Wisconsin Outdoor News Fishing Report – April 18, 2018


There is still plenty of ice on Chequamegon Bay and anglers are still ice fishing out there. Daytime temps are going to be in the 40s this week, but overnight lows are still dropping below freezing. Call ahead for an ice condition report. Conditions can change rapidly depending on the weather. Fishing has remained steady on both sides of the bay, with a mixed bag of browns, splake, whitefish, trout, perch, walleyes, northerns and smelt being caught. Beware of pressure cracks. Conditions can change around pressure cracks. Areas next to the stream mouths have seen steelhead, brown trout and cohos.

Angler’s All, (715) 682-5754.

River Rock, (715) 682-3232.


The shorelines are holding up, actually improved some with the colder weather, and there’s still 24 to 30 inches of ice on local lakes. Only one or two anglers a day have been heading out each day, and panfish reports have been poor.

Sharp-tailed grouse viewing at the Namekagon Barrens Wildlife Area has been postponed because of the weather. Normally viewing blinds are available April 1 through May 31, but a lot of snow has to melt before the sharptails will begin displaying. Anyone interested in viewing sharp-tailed grouse, may sign up on the calendar available at www.fnbwa.org.

Indianhead Sport Shop, (715) 822-2164


The Sturgeon Bay canal has been producing some northern pike and brown trout for anglers trolling and shore fishing with spoons and crankbaits. Boaters in the canal must watch for floating ice depending on the wind direction. The area of the canal west of the Michigan Street bridge still has a lot of ice. No walleyes have been reported yet.

Boat landings on the Lake Michigan shore are all open and a few anglers have been out in search of browns.

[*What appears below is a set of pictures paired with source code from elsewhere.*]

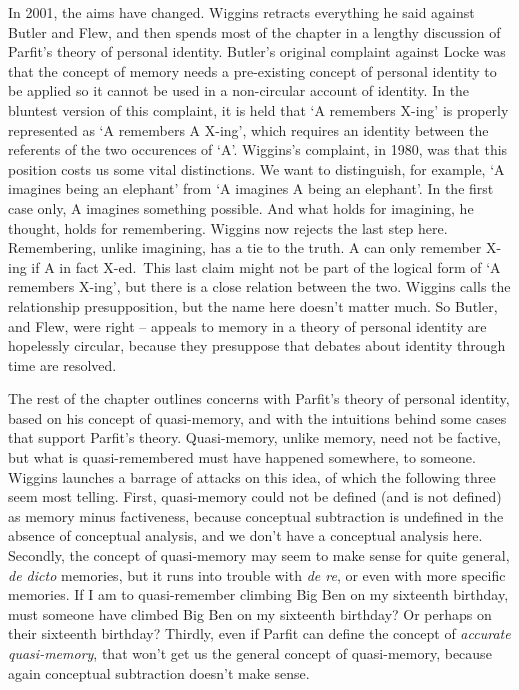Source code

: \documentclass[
  11pt,
  letterpaper,
  DIV=11,
  numbers=noendperiod,
  twoside]{scrartcl}
\begin{document}
In 2001, the aims have changed. Wiggins retracts everything he said
against Butler and Flew, and then spends most of the chapter in a
lengthy discussion of Parfit's theory of personal identity. Butler's
original complaint against Locke was that the concept of memory needs a
pre-existing concept of personal identity to be applied so it cannot be
used in a non-circular account of identity. In the bluntest version of
this complaint, it is held that `A remembers X-ing' is properly
represented as `A remembers A X-ing', which requires an identity between
the referents of the two occurences of `A'. Wiggins's complaint, in
1980, was that this position costs us some vital distinctions. We want
to distinguish, for example, `A imagines being an elephant' from `A
imagines A being an elephant'. In the first case only, A imagines
something possible. And what holds for imagining, he thought, holds for
remembering. Wiggins now rejects the last step here. Remembering, unlike
imagining, has a tie to the truth. A can only remember X-ing if A in
fact X-ed.~This last claim might not be part of the logical form of `A
remembers X-ing', but there is a close relation between the two. Wiggins
calls the relationship presupposition, but the name here doesn't matter
much. So Butler, and Flew, were right -- appeals to memory in a theory
of personal identity are hopelessly circular, because they presuppose
that debates about identity through time are resolved.

The rest of the chapter outlines concerns with Parfit's theory of
personal identity, based on his concept of quasi-memory, and with the
intuitions behind some cases that support Parfit's theory. Quasi-memory,
unlike memory, need not be factive, but what is quasi-remembered must
have happened somewhere, to someone. Wiggins launches a barrage of
attacks on this idea, of which the following three seem most telling.
First, quasi-memory could not be defined (and is not defined) as memory
minus factiveness, because conceptual subtraction is undefined in the
absence of conceptual analysis, and we don't have a conceptual analysis
here. Secondly, the concept of quasi-memory may seem to make sense for
quite general, \emph{de dicto} memories, but it runs into trouble with
\emph{de re}, or even with more specific memories. If I am to
quasi-remember climbing Big Ben on my sixteenth birthday, must someone
have climbed Big Ben on my sixteenth birthday? Or perhaps on their
sixteenth birthday? Thirdly, even if Parfit can define the concept of
\emph{accurate quasi-memory}, that won't get us the general concept of
quasi-memory, because again conceptual subtraction doesn't make sense.
\end{document}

There was a good brown bite in Baileys Harbor, with good numbers of fish and a couple over 10 pounds. Natural colors in dirty water was working best. West winds have since blown the dirty water out making the bite difficult. A few browns have also been caught from the piers. Steelhead fishing has been picking up with anglers having success fishing spawn in the creeks. Heins Creek has been a popular spot. 

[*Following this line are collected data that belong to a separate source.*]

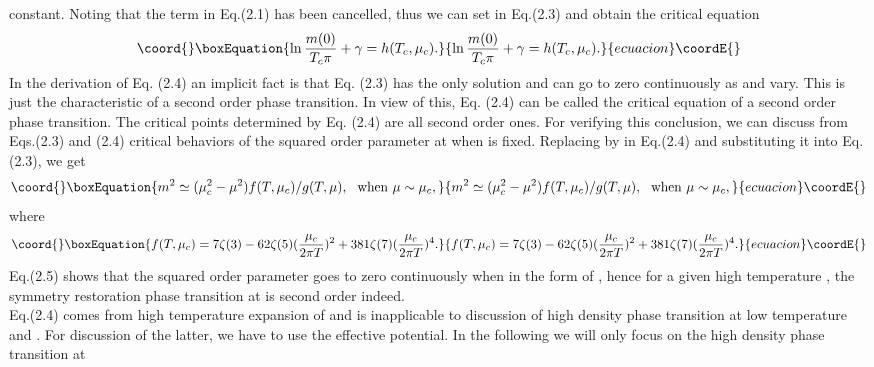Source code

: \documentclass[a4paper,eqsecnum]{revtex4}
\begin{document}
constant. Noting that the \coordHE{} term in Eq.(2.1) has been cancelled, thus we can 
set \coordHE{} in Eq.(2.3) and obtain the critical equation
\begin{equation}\coord{}\boxEquation{
\ln\frac{m(0)}{T_c\pi}+\gamma= h(T_c,\mu_c).
}{
\ln\frac{m(0)}{T_c\pi}+\gamma= h(T_c,\mu_c).
}{ecuacion}\coordE{}\end{equation}%
In the derivation of Eq. (2.4) an implicit fact is that  Eq. (2.3) has the only 
solution \coordHE{} and \coordHE{} can go to zero continuously as \coordHE{} and \myHighlight{$\mu$}\coordHE{} vary. This is 
just the characteristic of a second order phase transition. In view of this, Eq. (2.4) 
can be called the critical equation of a second order phase transition. The critical 
points determined by Eq. (2.4) are all second order ones. For verifying this 
conclusion, we can discuss from Eqs.(2.3) and (2.4) critical behaviors of the squared 
order parameter \coordHE{} at \coordHE{} when \coordHE{} is fixed. Replacing \coordHE{} by \coordHE{} in Eq.(2.4) 
and substituting it into Eq. (2.3), we get
\begin{equation}\coord{}\boxEquation{
m^2\simeq (\mu_c^2-\mu^2) f(T,\mu_c)/g(T,\mu),\ 
\ {\rm when} \ \mu \sim \mu_c,
}{
m^2\simeq (\mu_c^2-\mu^2) f(T,\mu_c)/g(T,\mu),\ 
\ {\rm when} \ \mu \sim \mu_c,
}{ecuacion}\coordE{}\end{equation}%
where 
\begin{equation}\coord{}\boxEquation{
f(T,\mu_c)= 7\zeta (3)-62\zeta (5)(\frac{\mu_c}{2\pi T})^2
+381\zeta (7)(\frac{\mu_c}{2\pi T})^4.
}{
f(T,\mu_c)= 7\zeta (3)-62\zeta (5)(\frac{\mu_c}{2\pi T})^2
+381\zeta (7)(\frac{\mu_c}{2\pi T})^4.
}{ecuacion}\coordE{}\end{equation}%
Eq.(2.5) shows that the squared order parameter \coordHE{} goes to zero continuously when 
\myHighlight{$\mu\to \mu_c$}\coordHE{} in the form of \coordHE{}, hence for a given high temperature \coordHE{}, 
the symmetry restoration phase transition at \myHighlight{$\mu_c$}\coordHE{} is second order indeed.\\
\indent Eq.(2.4) comes from high temperature expansion of \myHighlight{$ F_1(T,\mu,m)$}\coordHE{} and is 
 inapplicable to discussion of high density phase transition at low temperature and 
\myHighlight{$T=0$}\coordHE{}. For discussion of the latter, we have to use the effective potential. In the following we will only focus on the high density phase transition at 
\end{document}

At the Algoma ramp, brown trout catches picked up, with most folks coming to shore with good numbers. The best bites seemed to be on anything chartreuse.

Howie’s Tackle, (920) 746-9916.

Algoma Chamber of Commerce, (920) 487-3090.


The ice is holding steady. As a matter of fact, the lakes in this area are probably making ice with below-freezing weather occurring at night. There’s as much as 30 inches of ice on many lakes, and it’s getting thicker. 

The snow thickness has kept most anglers from going out to get in some ice fishing. Some anglers have been using extensions for their augers. There is some ice fishing still in store, but some melting would help to get snow thickness down a little. Even on cold days, when the sun shines it still does some needed melting. Believe it or not, the best crappie fishing of the winter is still ahead. As the ice gets closer to the melt, and as fresh water gets into the lakes from the shorelines, crappies will move into the weeds in 6 to 12 feet of water each evening to feed. This is a very precise and predictable pattern. On smaller lakes, look for green weeds if you can find them. As the sun hits the treetops in the evening, the fish will be in feeding very actively. 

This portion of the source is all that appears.